"Hablar" con monos
Cuando Nim Chimpsky llegó al mundo en noviembre de 1973, la Universidad de Columbia ya lo esperaba para integrarlo a un estricto plan de vida. Su infancia no sería la de un chimpancé más, nacido en el centro de estudios sobre primates de Oklahoma. Tras el disparo de un dardo tranquilizante, Nim fue separado de los brazos de su madre el mismo día del parto y llevado en una avioneta hasta Nueva York, donde el lingüista Herbert Terrace entregó al bebé peludo a una familia amiga. Allí, Nim creció con la ligera sospecha de que los niños o el pastor alemán con los que jugaba salvajemente por el jardín, en realidad, no eran sus hermanos, sino nodrizas de un experimento domiciliario con irresponsables cargas de improvisación.
“¿Acaso no sería excitante comunicarse con un chimpancé?, ¿saber lo que piensa?
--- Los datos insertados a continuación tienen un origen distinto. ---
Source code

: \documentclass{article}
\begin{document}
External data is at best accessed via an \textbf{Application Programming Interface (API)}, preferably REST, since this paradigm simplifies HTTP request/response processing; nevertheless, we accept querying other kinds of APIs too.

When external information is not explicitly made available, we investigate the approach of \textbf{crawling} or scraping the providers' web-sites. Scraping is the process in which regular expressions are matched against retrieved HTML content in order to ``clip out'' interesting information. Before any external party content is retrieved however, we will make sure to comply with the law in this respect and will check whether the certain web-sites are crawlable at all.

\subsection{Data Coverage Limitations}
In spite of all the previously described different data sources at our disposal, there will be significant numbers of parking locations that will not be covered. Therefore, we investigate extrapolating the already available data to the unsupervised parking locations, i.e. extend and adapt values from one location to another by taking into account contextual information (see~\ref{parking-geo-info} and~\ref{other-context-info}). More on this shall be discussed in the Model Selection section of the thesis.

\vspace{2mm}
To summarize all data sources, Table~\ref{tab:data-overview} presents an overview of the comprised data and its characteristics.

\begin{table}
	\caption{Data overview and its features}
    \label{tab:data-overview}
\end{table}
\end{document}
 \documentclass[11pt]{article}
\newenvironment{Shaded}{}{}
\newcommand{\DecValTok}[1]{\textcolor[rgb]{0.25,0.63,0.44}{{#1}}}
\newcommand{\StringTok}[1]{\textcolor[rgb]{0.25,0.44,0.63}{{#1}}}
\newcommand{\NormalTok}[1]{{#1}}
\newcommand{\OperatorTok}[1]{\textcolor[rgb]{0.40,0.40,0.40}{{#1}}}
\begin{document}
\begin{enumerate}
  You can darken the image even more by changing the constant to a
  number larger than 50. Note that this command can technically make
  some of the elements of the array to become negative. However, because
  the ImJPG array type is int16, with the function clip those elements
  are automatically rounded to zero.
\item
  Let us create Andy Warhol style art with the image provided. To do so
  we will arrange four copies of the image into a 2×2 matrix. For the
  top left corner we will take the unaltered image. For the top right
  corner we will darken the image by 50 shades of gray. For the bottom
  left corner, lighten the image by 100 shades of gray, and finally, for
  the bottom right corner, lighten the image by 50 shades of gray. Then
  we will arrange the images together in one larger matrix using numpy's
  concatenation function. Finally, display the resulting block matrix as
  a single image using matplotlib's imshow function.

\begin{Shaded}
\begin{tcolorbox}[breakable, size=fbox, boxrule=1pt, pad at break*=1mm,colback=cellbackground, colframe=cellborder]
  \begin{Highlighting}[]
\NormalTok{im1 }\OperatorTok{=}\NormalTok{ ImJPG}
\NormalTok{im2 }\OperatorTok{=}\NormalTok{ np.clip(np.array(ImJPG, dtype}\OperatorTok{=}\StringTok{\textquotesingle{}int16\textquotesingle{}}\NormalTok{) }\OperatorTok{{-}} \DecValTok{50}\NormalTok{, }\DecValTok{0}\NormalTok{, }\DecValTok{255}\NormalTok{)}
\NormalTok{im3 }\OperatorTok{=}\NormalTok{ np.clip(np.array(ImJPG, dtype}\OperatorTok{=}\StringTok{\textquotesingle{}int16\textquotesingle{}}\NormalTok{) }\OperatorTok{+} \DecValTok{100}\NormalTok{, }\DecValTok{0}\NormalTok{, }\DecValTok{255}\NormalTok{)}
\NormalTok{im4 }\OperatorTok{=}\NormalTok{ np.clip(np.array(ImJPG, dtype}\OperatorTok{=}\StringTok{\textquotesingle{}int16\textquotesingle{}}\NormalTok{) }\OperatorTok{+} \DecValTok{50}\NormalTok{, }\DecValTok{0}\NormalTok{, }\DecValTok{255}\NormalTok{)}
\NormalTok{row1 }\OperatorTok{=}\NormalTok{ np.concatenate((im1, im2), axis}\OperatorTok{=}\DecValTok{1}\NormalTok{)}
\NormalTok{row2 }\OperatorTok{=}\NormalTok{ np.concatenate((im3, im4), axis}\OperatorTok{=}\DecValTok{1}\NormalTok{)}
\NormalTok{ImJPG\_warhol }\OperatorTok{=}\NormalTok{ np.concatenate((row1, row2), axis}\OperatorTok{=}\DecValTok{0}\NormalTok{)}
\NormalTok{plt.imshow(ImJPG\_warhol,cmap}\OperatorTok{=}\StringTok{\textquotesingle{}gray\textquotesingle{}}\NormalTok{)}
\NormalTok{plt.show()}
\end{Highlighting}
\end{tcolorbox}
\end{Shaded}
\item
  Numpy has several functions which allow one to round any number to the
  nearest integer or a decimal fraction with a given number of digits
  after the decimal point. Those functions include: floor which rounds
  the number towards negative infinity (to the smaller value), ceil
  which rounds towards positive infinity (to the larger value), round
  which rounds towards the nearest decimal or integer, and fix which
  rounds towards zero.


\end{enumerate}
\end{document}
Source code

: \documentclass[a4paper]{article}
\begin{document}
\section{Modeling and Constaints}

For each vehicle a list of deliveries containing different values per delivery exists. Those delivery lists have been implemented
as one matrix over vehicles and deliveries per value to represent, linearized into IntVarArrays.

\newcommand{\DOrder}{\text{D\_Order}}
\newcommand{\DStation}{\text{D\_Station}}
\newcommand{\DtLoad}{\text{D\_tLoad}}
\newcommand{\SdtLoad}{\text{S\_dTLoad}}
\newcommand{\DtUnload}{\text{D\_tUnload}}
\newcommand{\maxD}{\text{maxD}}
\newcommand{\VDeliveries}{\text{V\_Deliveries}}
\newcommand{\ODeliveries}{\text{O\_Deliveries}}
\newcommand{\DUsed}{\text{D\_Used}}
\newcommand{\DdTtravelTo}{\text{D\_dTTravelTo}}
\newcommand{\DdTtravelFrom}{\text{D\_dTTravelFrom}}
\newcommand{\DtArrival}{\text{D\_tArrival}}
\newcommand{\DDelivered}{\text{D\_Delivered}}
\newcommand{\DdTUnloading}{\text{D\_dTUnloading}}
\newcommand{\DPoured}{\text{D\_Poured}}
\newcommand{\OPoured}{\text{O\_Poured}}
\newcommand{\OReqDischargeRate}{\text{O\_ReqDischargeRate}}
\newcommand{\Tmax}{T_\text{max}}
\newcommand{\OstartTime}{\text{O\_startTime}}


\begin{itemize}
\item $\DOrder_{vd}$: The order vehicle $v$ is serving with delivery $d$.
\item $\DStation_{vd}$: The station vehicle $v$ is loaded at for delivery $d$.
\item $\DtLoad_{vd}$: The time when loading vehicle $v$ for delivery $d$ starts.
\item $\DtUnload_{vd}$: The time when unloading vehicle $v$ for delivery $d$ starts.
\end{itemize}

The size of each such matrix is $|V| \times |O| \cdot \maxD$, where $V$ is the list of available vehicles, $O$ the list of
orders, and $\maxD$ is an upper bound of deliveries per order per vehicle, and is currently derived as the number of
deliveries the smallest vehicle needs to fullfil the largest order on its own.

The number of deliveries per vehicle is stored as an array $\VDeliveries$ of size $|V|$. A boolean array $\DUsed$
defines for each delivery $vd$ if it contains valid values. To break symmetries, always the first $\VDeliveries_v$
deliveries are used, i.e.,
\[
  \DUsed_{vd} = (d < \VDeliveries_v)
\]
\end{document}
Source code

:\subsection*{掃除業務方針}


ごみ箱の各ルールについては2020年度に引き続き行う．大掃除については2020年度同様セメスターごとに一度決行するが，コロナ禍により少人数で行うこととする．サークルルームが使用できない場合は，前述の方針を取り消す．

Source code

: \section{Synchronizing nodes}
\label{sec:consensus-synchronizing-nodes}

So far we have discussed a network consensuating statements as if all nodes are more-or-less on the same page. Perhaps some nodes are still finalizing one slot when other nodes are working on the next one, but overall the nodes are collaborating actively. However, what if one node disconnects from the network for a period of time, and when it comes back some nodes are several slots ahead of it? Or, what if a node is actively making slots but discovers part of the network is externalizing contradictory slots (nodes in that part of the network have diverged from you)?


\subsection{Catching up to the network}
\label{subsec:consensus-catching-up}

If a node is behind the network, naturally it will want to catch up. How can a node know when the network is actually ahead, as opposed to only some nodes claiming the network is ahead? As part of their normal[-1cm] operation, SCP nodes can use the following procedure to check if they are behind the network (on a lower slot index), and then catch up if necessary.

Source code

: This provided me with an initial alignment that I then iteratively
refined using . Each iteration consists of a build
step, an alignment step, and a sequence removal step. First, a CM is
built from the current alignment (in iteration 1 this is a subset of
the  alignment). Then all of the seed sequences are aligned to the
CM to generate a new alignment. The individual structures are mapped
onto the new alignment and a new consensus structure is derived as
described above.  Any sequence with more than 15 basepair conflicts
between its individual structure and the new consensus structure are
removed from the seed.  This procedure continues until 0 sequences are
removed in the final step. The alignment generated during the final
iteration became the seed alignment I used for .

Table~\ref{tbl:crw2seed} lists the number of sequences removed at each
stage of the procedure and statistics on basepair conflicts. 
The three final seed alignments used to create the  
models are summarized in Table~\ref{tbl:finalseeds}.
Si los chimpancés aprendieran cómo articular lo que piensan, sería una increíble expansión de la comunicación humana y nos daría pistas para saber cómo evolucionó el lenguaje”, así razonaba Herb, aquel académico calvo de bigotes que soñó con refutar a Noam Chomsky en aquello de que solo los humanos nacemos con una predisposición innata para comunicarnos en uso del lenguaje articulado.
Si Chimsky desmentía a Chomsky, Herb se hubiera bañado de fama universal. No le alcanzó para tanto. A lo máximo que escaló el llamado “Proyecto Nim” fue a consagrar el documental de James Marsh, que versa sobre los accidentados avatares del mono. Allí Herb se asoma como un taciturno científico de formas galantes, con demasiadas hipótesis sin probar.
“Quiero demostrar que otro organismo puede usar el lenguaje en el modo en que lo usamos los humanos”. Aquella fue la meta. El mono aprendió un total de 125 señas, cada una dotada de un significado, ora concreto ora abstracto: desde “dame una banana” hasta “lo siento mucho”. Con ello, Nim sostuvo largas conversaciones gesticuladas con sus profesoras, provocando el entusiasmo de periodistas y obervadores. Una auténtica charla entre individuos de dos especies afines, pero distintas, tenía lugar ante la mirada absorta del mundo. “Nim usaba su habilidad espontáneamente, y en determinados momentos lo autorizamos a usar sus propias señas, las que inventaba, siempre y cuando fueran consistentes”, relata Herb maravillado.
“Un chimpancé bebé que crece con su madre es una porción de materia, pero si es separado de ella, adquiere desempeños psicológicos humanos, es increíble”. Se suponía que el lenguaje, tal y como lo usamos los humanos, iba a hacer que Nim dejara atrás su lastre animal para transformarse en un especimen capaz de desafiar los dictados de su especie. Crianza mata naturaleza.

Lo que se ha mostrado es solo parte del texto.